With works from the Kettle's Yard Collection, University of Cambridge

1 February – 23 April 2014

Complementing ‘Jerwood Collection: Revealed’exhibition will be a single room display profiling the work of Alfred Wallis (1855–1942).

Despite his lack of formal training and his reclusive lifestyle, Wallis was a key figure in 20th-century British art. His naive style had a profound effect and influence on a number of the St Ives artists, particularly Ben Nicholson and Christopher Wood. This exhibition, inspired by the Jerwood Collection’s work Two Boats, will feature a selection of Wallis’ seascapes, generously lent by Kettle’s Yard, University of Cambridge.

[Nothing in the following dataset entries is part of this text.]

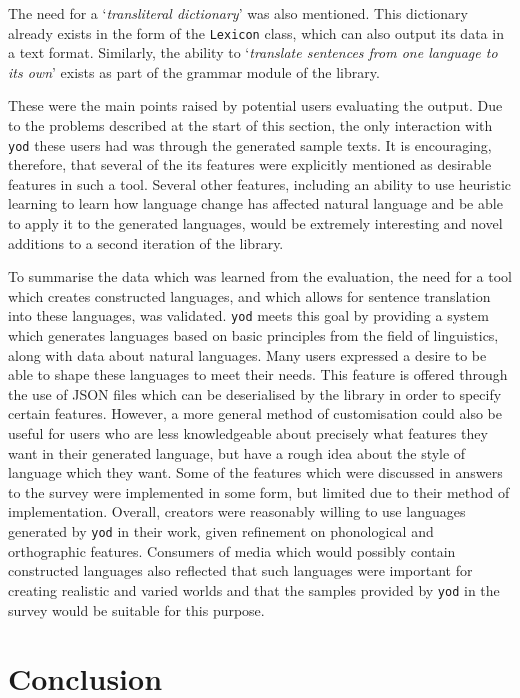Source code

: \documentclass{report}
\begin{document}
	The need for a `\textit{transliteral dictionary}' was also mentioned. This dictionary already exists in the form of the \texttt{Lexicon} class, which can also output its data in a text format. Similarly, the ability to `\textit{translate sentences from one language to its own}' exists as part of the grammar module of the library.
	
	These were the main points raised by potential users evaluating the output. Due to the problems described at the start of this section, the only interaction with \texttt{yod} these users had was through the generated sample texts. It is encouraging, therefore, that several of the its features were explicitly mentioned as desirable features in such a tool. Several other features, including an ability to use heuristic learning to learn how language change has affected natural language and be able to apply it to the generated languages, would be extremely interesting and novel additions to a second iteration of the library.
	
	To summarise the data which was learned from the evaluation, the need for a tool which creates constructed languages, and which allows for sentence translation into these languages, was validated. \texttt{yod} meets this goal by providing a system which generates languages based on basic principles from the field of linguistics, along with data about natural languages. Many users expressed a desire to be able to shape these languages to meet their needs. This feature is offered through the use of JSON files which can be deserialised by the library in order to specify certain features. However, a more general method of customisation could also be useful for users who are less knowledgeable about precisely what features they want in their generated language, but have a rough idea about the style of language which they want. Some of the features which were discussed in answers to the survey were implemented in some form, but limited due to their method of implementation. Overall, creators were reasonably willing to use languages generated by \texttt{yod} in their work, given refinement on phonological and orthographic features. Consumers of media which would possibly contain constructed languages also reflected that such languages were important for creating realistic and varied worlds and that the samples provided by \texttt{yod} in the survey would be suitable for this purpose.
	
	\chapter{Conclusion}
	\label{chapter: conclusion}
	
\end{document}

Wallis was born in Devonport, Plymouth in 1855. On leaving school Alfred was apprenticed to a basket-maker before becoming a mariner in the merchant service by the early 1870s. He sailed on schooners across the North Atlantic between Penzance and Newfoundland. He settled in Penzance in the late 1870s and in 1876 married Susan Ward, 13 years his senior. Wallis worked for a time as a labourer before setting up as a marine scrap merchant in St Ives in the late 1880s. After Susan’s death in 1922, Wallis took up painting ‘for company’ using household paints on pieces of card. His subject matter was principally preoccupied with ships at sea, the Cornish coastline and also sometimes houses and trees. In 1928 the modernist artists Christopher Wood and Ben Nicholson ‘discovered’ Wallis as they passed his house and saw his paintings. This led to an introduction to Jim Ede  who collected a number of Wallis’s paintings, now on display at Kettle’s Yard,  and his work being included in the ‘7 & 5 Society’ exhibition in 1929. Although Wallis’ work was admired by a number of people and proved to be extremely influential on artists, including Wood and Nicholson, he was lonely and felt isolated from the local St Ives community. In his old age, when his physical and mental health declined, he was moved to a workhouse, where he died in 1942. In 1950 a retrospective exhibition was held at Bournemouth and in 1958 another one, organized by the Arts Council, was held at the Tate Gallery.